Friends, I have some terrible news: It is beginning to look a lot like Christmas. This will come as a shock to many – those who kick against the pricks of artificial pine needles, who see the elastication of the festive period as cheapening it – but you can’t deny that with the dark evenings rolling in and the desire to eat all around us rising, our loins have been girded for the epicurean implosion of Christmas.
There are those among us – country folk, people of the soil – who believe Christmas doesn’t start until they roll their combine harvester into the local town on December 8th and do all their shopping in two hours of panic buying in the local co-op. There are also those among us – specifically Brown Thomas management – who would start Christmas some time in August, when their festive shop opens to great fanfare in the middle of a heatwave, with excited children in shorts and flipflops being greeted by the spectacle of sweaty reindeer using their big brown eyes to plead for death, whilst Santa slumps to the floor of his fibreglass sleigh after succumbing to heatstroke.
There are however, us sorry souls who start their Christmas season even earlier than the high-net-worth individuals that shop in BT – the breeders. In fact, if you have more than two kids, it was beginning to look a lot like Christmas from about December 27th last, when your forward planning for the following year kicks off. If a toy didn’t get opened in the morning melee, it is quietly shuffled back upstairs into the attic, and goes back into the pot for the following year – once more with feeling kids, maybe next time round you will appreciate the 2,000 piece jigsaw of the Basilica at Knock. With a large family, Christmas shopping is not just for Christmas, but for life, because if you don’t spread the cost across 12 months, your January healthy eating plan will involve not being able to afford food.
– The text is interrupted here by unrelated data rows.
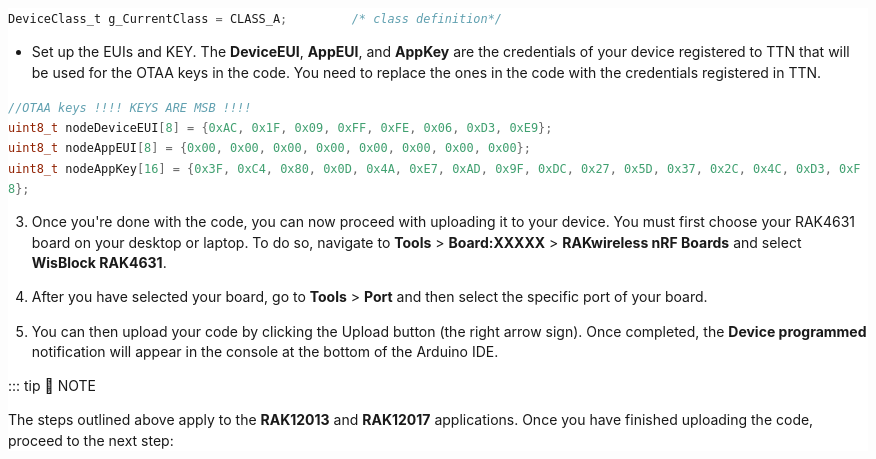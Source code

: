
 ```c
DeviceClass_t g_CurrentClass = CLASS_A;         /* class definition*/

```

- Set up the EUIs and KEY. The **DeviceEUI**, **AppEUI**, and **AppKey** are the credentials of your device registered to TTN that will be used for the OTAA keys in the code. You need to replace the ones in the code with the credentials registered in TTN.

```c
//OTAA keys !!!! KEYS ARE MSB !!!!
uint8_t nodeDeviceEUI[8] = {0xAC, 0x1F, 0x09, 0xFF, 0xFE, 0x06, 0xD3, 0xE9};
uint8_t nodeAppEUI[8] = {0x00, 0x00, 0x00, 0x00, 0x00, 0x00, 0x00, 0x00};
uint8_t nodeAppKey[16] = {0x3F, 0xC4, 0x80, 0x0D, 0x4A, 0xE7, 0xAD, 0x9F, 0xDC, 0x27, 0x5D, 0x37, 0x2C, 0x4C, 0xD3, 0xF8};

```

<rk-img
  src="/assets/images/wisblock/kits/kit3_quickstart/TTN_RAK12006_20.png"
  width="90%"
  caption="Device's credentials registered in TTN"
/>

3. Once you're done with the code, you can now proceed with uploading it to your device. You must first choose your RAK4631 board on your desktop or laptop. To do so, navigate to **Tools** > **Board:XXXXX** > **RAKwireless nRF Boards** and select **WisBlock RAK4631**.

<rk-img
  src="/assets/images/wisblock/kits/kit3_quickstart/TTN_RAK12006_30.png"
  width="90%"
  caption="Selecting the RAK4631 board"
/>

4. After you have selected your board, go to **Tools** > **Port** and then select the specific port of your board.

<rk-img
  src="/assets/images/wisblock/kits/kit3_quickstart/TTN_RAK12006_31.png"
  width="90%"
  caption="Selecting the port of RAK4631 board"
/>

5. You can then upload your code by clicking the Upload button (the right arrow sign). Once completed, the **Device programmed** notification will appear in the console at the bottom of the Arduino IDE.

<rk-img
  src="/assets/images/wisblock/kits/kit3_quickstart/TTN_RAK12006_33.png"
  width="90%"
  caption="Arduino code is successfully uploaded into your RAK4631 board"
/>

::: tip 📝 NOTE

The steps outlined above apply to the **RAK12013** and **RAK12017** applications. Once you have finished uploading the code, proceed to the next step:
Central to the success of this year-long shopping is a North Korean-style campaign of persuasion, propaganda and outright mind control. As you find cheap toys on special offer during the year, you need to start training your kids to want them for Christmas: ‘Oh my, look at this clearly rubbish Lego-knock off that doesn’t click together right, wouldn’t you love a massive tub of this garbage for Christmas? What about this Chinese knock-off of the Paw Patrol, Honourable Dog Warriors?’
The under tens are easy to manipulate, with their poor pliable minds open to any and all bargain bucket buys. It’s the older ones that present the real challenges. The 15 year old wants an iPhone; no, not an android phone that is every bit as good as an iPhone, she wants an iPhone and nothing else. Why? The camera is the best, because somehow photos are now used instead of words, much like hieroglyphics in ancient Egypt. No, don’t show her the various articles online that proves there are better cameras on better phones for better value, she is not interested. Give her Apple or give her death. She is, however, willing to make some slight concessions by not demanding the most recent iteration of the world’s worst tech investment, and will accept the second-most recent. Meanwhile the ten year old has decided he needs another games console, because two isn’t enough. He is succumbing to the true meaning of Christmas – believing things you don’t have are better than the things you do have.
In between all this is my need to try and give them something of true value. My parents were conservative when it came to music, films and culture in general, but they had an open-door policy on almost all books. If I was reading, then it couldn’t be a bad thing. When I started getting into Stephen King at 12, they bought me his best works. For Christmas 1990, at my request they bought me works by the Charles Bukowski and William S Burroughs, two of the most pretentious deviants you could ask for. Almost any book I asked for, I got, and while Morrissey once crooned that there’s more to life than books, part of me still believes that there really isn’t. So the daughter gets an iPhone – and the book Steve Jobs’s daughter wrote about him, so maybe next year the brand won’t be the apple of her eye. The ten year old gets whatever I can throw at him, Tolkien, Philip Pullman, Neil Gaiman, CS Lewis, if it has an elf in it, he is getting it, along with the weak pitch of ‘this is a games console of the mind’. The smallies will get whatever is on special offer in the bookshop – pages missing? Who cares. Soiled cover? Sher it was going to end up that way anyway. Written in Mandarin? Hey, it’s the language of future business. And for us, another few books on personal finance and parenting, because at some point in the distant, utopian, empty-nested future we may actually have time to read them, in between finally completing that Knock Basilica jigsaw.